| Directions | RASPBERRY DOUGH:
- Preheat the oven to 350 degrees F. Prepare the cookie sheet by lining with parchment paper.
- Heat the raspberries and 2 tbsp. of sugar in a small saucepan. Cook on medium heat, stirring continuously. Cook until berries have all disintegrated. Cook for approximately 5 minutes or until the mixture has darkened and thickened. Remove from heat and allow to cool.
- In a small mixing bowl, whisk together the flour, baking soda, baking powder, and salt.
- In another mixing bowl, combine the butter, cream cheese, and sugar; cream mixture together until light and fluffy, approximately 3 minutes.
- Add the lemon zest and whole egg; beat until well mixed. Add the egg yolk and cooled raspberry mixture. Beat until evenly mixed, scraping sides while mixing.
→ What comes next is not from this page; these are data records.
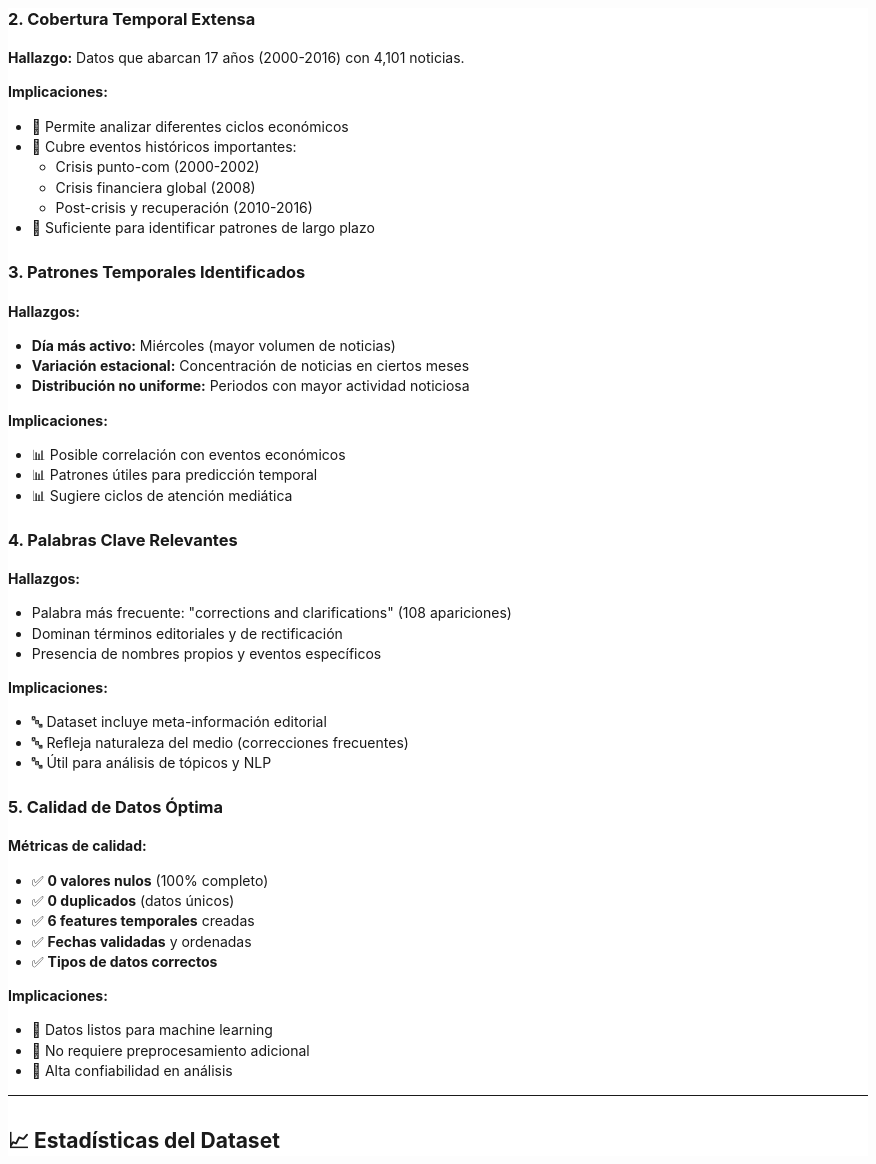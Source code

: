 ### 2. Cobertura Temporal Extensa

**Hallazgo:** Datos que abarcan 17 años (2000-2016) con 4,101 noticias.

**Implicaciones:**
- 📅 Permite analizar diferentes ciclos económicos
- 📅 Cubre eventos históricos importantes:
  - Crisis punto-com (2000-2002)
  - Crisis financiera global (2008)
  - Post-crisis y recuperación (2010-2016)
- 📅 Suficiente para identificar patrones de largo plazo

### 3. Patrones Temporales Identificados

**Hallazgos:**
- **Día más activo:** Miércoles (mayor volumen de noticias)
- **Variación estacional:** Concentración de noticias en ciertos meses
- **Distribución no uniforme:** Periodos con mayor actividad noticiosa

**Implicaciones:**
- 📊 Posible correlación con eventos económicos
- 📊 Patrones útiles para predicción temporal
- 📊 Sugiere ciclos de atención mediática

### 4. Palabras Clave Relevantes

**Hallazgos:**
- Palabra más frecuente: "corrections and clarifications" (108 apariciones)
- Dominan términos editoriales y de rectificación
- Presencia de nombres propios y eventos específicos

**Implicaciones:**
- 🔤 Dataset incluye meta-información editorial
- 🔤 Refleja naturaleza del medio (correcciones frecuentes)
- 🔤 Útil para análisis de tópicos y NLP

### 5. Calidad de Datos Óptima

**Métricas de calidad:**
- ✅ **0 valores nulos** (100% completo)
- ✅ **0 duplicados** (datos únicos)
- ✅ **6 features temporales** creadas
- ✅ **Fechas validadas** y ordenadas
- ✅ **Tipos de datos correctos**

**Implicaciones:**
- 🎯 Datos listos para machine learning
- 🎯 No requiere preprocesamiento adicional
- 🎯 Alta confiabilidad en análisis

---

## 📈 Estadísticas del Dataset
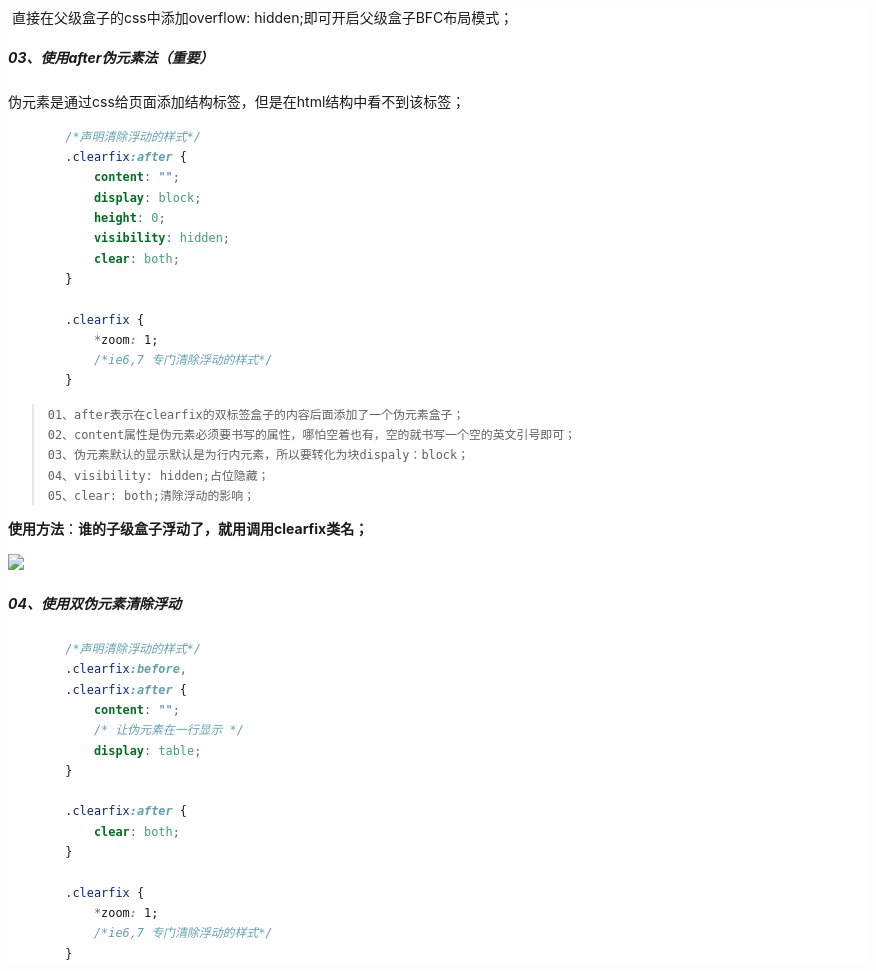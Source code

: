 ​       直接在父级盒子的css中添加overflow: hidden;即可开启父级盒子BFC布局模式；

##### 03、使用after伪元素法（重要）

伪元素是通过css给页面添加结构标签，但是在html结构中看不到该标签；

```css
        /*声明清除浮动的样式*/
        .clearfix:after {
            content: "";
            display: block;
            height: 0;
            visibility: hidden;
            clear: both;
        }

        .clearfix {
            *zoom: 1;
            /*ie6,7 专门清除浮动的样式*/
        }
```

> ```
> 01、after表示在clearfix的双标签盒子的内容后面添加了一个伪元素盒子；
> 02、content属性是伪元素必须要书写的属性，哪怕空着也有，空的就书写一个空的英文引号即可；
> 03、伪元素默认的显示默认是为行内元素，所以要转化为块dispaly：block；
> 04、visibility: hidden;占位隐藏；
> 05、clear: both;清除浮动的影响；
> ```

**使用方法**：**谁的子级盒子浮动了，就用调用clearfix类名；**

![](assets/03.jpg)

##### 04、使用双伪元素清除浮动

```css
        /*声明清除浮动的样式*/
        .clearfix:before,
        .clearfix:after {
            content: "";
            /* 让伪元素在一行显示 */
            display: table;
        }

        .clearfix:after {
            clear: both;
        }

        .clearfix {
            *zoom: 1;
            /*ie6,7 专门清除浮动的样式*/
        }
```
- Add in the dry ingredients and beat on low to moisten; then beat on medium until evenly mixed.
CHOCOLATE COOKIE DOUGH:
- In a mixing bowl, whisk together the flour, cocoa powder, baking soda, and salt; set aside.
- In a large mixing bowl, cream together the butter, cream cheese, white sugar, and brown sugar until light and fluffy.
- Add the whole egg and beat on medium until well mixed. Add the egg yolk and then the vanilla. Beat until evenly mixed, scraping sides while mixing.
- Add in the dry ingredients and beat on low to moisten; then beat on medium until evenly mixed.
- Place the last cup of sugar in a small bowl for rolling the cookies in before baking.
- Now pinch off a teaspoon of dough and roll into a ball. Pinch another teaspoon off and roll it into a ball. Repeat this with the raspberry dough.
- Slightly flatten each of the 4 balls and then stack them on top of each other, alternating between the chocolate dough and the raspberry dough.
- Then roll all four pieces together into one ball. Roll in the sugar and place on the parchment-lined cookie sheet about 2 inches apart.
- Bake in the preheated oven for approximately 13 to 15 minutes or until the edges of the raspberry dough is just golden brown. Do not over bake.
- Allow the cookies to cool for 5 minutes on the cookie sheet before transferring to a cooling rack to cool completely.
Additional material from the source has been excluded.